• _WORK REQUIRED_:
Lines from the beginning of the data below through the one containing "This repository contains" are to be printed exactly as they appear.

Stored data entries:
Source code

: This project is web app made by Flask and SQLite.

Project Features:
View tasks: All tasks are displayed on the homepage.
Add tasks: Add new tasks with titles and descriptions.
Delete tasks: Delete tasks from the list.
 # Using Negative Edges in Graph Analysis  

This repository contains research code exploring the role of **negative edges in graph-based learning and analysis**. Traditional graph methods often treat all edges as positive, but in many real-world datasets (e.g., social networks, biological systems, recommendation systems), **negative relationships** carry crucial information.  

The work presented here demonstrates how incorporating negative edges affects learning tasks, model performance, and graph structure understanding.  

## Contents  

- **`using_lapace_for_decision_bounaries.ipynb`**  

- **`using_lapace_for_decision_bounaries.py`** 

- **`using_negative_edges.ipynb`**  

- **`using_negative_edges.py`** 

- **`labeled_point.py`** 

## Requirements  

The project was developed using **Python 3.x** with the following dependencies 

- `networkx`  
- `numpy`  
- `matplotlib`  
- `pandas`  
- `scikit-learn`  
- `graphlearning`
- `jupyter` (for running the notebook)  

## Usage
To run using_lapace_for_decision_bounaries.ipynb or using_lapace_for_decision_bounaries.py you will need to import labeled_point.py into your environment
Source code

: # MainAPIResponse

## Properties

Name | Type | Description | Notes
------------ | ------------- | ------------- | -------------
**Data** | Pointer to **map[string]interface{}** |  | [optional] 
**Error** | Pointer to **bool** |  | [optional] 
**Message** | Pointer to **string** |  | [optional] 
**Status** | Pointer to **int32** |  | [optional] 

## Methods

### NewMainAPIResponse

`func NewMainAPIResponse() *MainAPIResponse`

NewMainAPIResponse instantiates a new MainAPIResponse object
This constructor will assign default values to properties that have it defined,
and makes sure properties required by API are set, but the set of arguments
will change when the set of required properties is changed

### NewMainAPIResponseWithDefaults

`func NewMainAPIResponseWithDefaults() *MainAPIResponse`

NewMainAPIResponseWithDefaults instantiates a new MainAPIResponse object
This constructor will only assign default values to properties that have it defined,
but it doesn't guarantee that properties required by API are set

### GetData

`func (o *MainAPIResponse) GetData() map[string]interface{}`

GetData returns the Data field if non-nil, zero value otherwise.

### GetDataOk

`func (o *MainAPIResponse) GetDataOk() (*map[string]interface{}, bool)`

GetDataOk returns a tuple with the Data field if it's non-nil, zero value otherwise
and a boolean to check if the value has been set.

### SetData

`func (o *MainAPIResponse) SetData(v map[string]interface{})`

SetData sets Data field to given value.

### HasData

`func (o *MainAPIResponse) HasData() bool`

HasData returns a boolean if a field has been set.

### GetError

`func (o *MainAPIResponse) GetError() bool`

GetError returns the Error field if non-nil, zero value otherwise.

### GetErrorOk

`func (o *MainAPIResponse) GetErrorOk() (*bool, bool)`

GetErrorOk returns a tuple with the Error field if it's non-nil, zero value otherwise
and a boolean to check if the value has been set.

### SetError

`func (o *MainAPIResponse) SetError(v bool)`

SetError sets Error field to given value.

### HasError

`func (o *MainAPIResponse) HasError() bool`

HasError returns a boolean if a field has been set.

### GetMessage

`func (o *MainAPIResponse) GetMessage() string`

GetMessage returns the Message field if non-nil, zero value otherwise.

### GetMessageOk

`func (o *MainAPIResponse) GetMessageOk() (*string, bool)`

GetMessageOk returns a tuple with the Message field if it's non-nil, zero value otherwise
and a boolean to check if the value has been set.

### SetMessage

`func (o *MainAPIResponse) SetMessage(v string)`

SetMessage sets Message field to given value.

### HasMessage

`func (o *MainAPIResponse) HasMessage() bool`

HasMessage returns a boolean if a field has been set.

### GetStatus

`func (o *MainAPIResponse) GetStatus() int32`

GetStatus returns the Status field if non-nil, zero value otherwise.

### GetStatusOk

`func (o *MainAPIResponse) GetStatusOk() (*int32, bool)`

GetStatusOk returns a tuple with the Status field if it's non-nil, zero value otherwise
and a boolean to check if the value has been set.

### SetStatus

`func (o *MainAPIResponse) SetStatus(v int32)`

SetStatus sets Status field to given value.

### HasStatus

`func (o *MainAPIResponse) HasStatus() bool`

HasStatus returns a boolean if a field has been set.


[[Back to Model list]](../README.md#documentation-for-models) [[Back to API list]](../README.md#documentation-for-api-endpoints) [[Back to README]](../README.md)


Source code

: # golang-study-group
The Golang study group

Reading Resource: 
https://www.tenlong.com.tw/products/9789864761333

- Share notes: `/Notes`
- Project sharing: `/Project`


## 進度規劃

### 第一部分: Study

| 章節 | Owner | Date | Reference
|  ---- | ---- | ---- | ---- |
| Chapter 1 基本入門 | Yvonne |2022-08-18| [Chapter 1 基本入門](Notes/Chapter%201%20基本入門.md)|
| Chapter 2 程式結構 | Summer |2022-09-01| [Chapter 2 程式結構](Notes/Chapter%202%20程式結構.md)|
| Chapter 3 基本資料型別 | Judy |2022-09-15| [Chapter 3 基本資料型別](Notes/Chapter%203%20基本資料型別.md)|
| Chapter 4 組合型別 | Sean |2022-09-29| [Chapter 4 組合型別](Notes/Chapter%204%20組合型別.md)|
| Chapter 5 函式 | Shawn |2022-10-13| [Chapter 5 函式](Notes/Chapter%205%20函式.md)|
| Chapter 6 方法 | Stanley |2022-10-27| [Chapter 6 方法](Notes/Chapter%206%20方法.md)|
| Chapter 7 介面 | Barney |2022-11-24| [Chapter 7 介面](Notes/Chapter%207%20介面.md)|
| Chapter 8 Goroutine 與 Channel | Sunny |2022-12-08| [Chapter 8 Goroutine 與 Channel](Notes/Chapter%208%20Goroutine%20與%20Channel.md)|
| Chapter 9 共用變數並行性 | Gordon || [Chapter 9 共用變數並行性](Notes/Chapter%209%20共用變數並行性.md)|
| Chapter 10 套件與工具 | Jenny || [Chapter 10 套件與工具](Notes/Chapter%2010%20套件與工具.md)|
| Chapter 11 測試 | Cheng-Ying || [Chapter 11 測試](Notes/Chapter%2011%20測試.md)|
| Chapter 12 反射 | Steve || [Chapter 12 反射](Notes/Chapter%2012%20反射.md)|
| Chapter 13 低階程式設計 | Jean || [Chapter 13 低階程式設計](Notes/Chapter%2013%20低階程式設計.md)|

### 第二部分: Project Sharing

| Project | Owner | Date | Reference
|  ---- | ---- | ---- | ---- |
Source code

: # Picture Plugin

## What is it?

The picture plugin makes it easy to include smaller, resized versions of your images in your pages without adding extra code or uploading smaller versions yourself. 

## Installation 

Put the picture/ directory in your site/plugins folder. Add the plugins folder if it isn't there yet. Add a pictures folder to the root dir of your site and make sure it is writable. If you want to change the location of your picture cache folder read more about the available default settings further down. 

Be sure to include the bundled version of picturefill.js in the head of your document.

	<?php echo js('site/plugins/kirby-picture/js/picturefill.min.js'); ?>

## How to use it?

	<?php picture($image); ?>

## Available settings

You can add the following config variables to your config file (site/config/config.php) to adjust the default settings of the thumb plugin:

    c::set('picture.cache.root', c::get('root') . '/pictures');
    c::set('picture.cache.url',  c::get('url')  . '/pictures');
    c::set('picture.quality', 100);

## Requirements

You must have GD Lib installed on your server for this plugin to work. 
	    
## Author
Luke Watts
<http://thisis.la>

• _ANSWER AREA_:
Source code

: This project is web app made by Flask and SQLite.

Project Features:
View tasks: All tasks are displayed on the homepage.
Add tasks: Add new tasks with titles and descriptions.
Delete tasks: Delete tasks from the list.
 # Using Negative Edges in Graph Analysis  

This repository contains research code exploring the role of **negative edges in graph-based learning and analysis**. Traditional graph methods often treat all edges as positive, but in many real-world datasets (e.g., social networks, biological systems, recommendation systems), **negative relationships** carry crucial information.  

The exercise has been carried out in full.